Michael tried to follow in the tracks laid down by the others, but it wasn't always easy to see them. There was a steady glare off the snow, and an occasional sharp stab of light off a slab of wind-polished ice. He hunkered down on the seat in order to let the windshield cut the blast of frigid air coming at him. The helmet helped, too; padded at the cheek and chin, it had a wraparound neck roll that muffled the engine noise, along with vents that sucked the heat and moisture out of the face shield. It reminded Michael of the deep-sea diving gear he'd worn when freeing Eleanor from the glacier.
Eleanor… Sleeping Beauty… who'd metamorphosed, in his companions’ minds, into the Bride of Dracula. How long her living presence could be kept a secret at Point Adelie was an open question… and how long she could be kept there at all was an even more daunting one. Michael's NSF pass had only nine days left to run, and he knew that as soon as the next supply plane landed-it was scheduled for New Year's Eve-he was going to have to go back on it. But what would happen to Eleanor then? Who would look out for her? Who would she tell her story to? Who, above all, would she trust? Michael had every confidence in Charlotte, but Charlotte had a job to do-she was the medical officer for the whole base, and she couldn't be expected to be a nursemaid. And Darryl-well, Darryl wasn't exactly the kind of guy who would dote on her, especially if there were fish to be dissected and hematology studies to be done. And what if Sinclair Copley never turned up? Lawson had made it sound pretty unlikely. More and more, Michael thought, Eleanor would again be abandoned, isolated and lonely in a prison not much bigger than that block of ice.
Unless…
The snowmobile hit a mogul, soaring above the ground, then thumping back, its rear briefly fishtailing
Concentrate, he told himself, or you'll break your neck and all bets will be off. He shook his helmet to loosen some snow from the visor and gripped the handlebars more tightly. But his thoughts went right back where they'd been… to the coming day, not far off, when he would have to leave the Point… and Eleanor.
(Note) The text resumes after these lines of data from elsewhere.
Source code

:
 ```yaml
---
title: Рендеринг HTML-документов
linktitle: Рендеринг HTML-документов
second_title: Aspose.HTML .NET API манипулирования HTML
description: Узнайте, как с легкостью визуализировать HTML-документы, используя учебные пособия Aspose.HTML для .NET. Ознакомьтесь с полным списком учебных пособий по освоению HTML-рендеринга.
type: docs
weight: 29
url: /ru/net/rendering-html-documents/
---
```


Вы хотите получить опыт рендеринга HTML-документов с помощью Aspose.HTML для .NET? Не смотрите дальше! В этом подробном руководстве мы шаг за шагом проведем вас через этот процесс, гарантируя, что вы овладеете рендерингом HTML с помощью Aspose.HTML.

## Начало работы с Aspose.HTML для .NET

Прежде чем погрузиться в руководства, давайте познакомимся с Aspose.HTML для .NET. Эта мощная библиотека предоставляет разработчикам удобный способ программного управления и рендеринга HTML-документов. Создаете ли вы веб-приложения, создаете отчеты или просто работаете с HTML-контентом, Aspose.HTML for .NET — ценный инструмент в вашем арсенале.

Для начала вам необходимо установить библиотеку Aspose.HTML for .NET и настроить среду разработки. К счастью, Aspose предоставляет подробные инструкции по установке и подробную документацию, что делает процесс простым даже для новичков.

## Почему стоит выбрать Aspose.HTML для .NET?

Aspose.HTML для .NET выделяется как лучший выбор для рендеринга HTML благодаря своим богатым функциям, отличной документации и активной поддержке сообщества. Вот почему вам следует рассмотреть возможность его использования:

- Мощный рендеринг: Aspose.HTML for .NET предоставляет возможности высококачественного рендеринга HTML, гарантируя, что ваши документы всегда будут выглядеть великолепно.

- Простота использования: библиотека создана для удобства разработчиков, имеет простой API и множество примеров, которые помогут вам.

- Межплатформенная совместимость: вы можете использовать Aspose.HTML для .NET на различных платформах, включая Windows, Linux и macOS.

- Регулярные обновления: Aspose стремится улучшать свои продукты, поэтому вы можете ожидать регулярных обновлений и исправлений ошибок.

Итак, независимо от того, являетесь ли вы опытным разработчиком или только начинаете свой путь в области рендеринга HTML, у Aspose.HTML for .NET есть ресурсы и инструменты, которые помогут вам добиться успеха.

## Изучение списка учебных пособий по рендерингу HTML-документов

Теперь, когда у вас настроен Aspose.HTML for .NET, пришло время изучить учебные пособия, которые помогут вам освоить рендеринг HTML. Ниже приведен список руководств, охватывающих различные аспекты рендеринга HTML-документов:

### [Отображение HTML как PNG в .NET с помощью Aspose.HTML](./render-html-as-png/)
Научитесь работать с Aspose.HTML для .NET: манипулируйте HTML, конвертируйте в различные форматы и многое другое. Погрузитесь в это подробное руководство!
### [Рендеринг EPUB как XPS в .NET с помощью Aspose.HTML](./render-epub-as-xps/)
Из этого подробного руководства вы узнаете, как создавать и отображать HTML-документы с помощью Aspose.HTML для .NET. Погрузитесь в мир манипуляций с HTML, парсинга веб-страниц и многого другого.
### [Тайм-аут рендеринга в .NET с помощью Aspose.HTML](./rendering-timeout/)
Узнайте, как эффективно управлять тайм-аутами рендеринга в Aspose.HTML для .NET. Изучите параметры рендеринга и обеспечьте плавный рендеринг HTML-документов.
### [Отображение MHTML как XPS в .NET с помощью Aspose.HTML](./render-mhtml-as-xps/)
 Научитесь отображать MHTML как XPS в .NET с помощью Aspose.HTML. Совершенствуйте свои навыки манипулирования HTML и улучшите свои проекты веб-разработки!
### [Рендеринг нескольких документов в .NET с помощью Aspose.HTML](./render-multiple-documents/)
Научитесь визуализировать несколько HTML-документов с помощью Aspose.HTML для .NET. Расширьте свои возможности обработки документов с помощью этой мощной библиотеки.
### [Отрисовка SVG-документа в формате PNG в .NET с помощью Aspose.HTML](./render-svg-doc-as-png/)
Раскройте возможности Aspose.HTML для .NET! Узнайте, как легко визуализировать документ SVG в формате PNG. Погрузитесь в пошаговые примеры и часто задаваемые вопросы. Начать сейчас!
But what if-and he marveled that he hadn't considered the idea before (or had he?)-what if she were to go back with him? What if she, too, were to board that supply plane? The thought was so crazy he could barely believe he was entertaining it. But Murphy if it came to that, would be nothing but relieved to see her go- and, as chief of operations, he could use his considerable leverage over the few others on the base who knew about her at all to buy their silence; he could make their life there as easy, or as difficult, as he liked. Still… how could Michael engineer such a thing? How could he get someone like Eleanor-and had there ever been anyone else like Eleanor? — all the way back to the States? Someone who had never seen an airplane, or an automobile, or for that matter a CD player? Who had no citizenship-unless Queen Victoria was around to confirm it-and certainly no passport to prove it?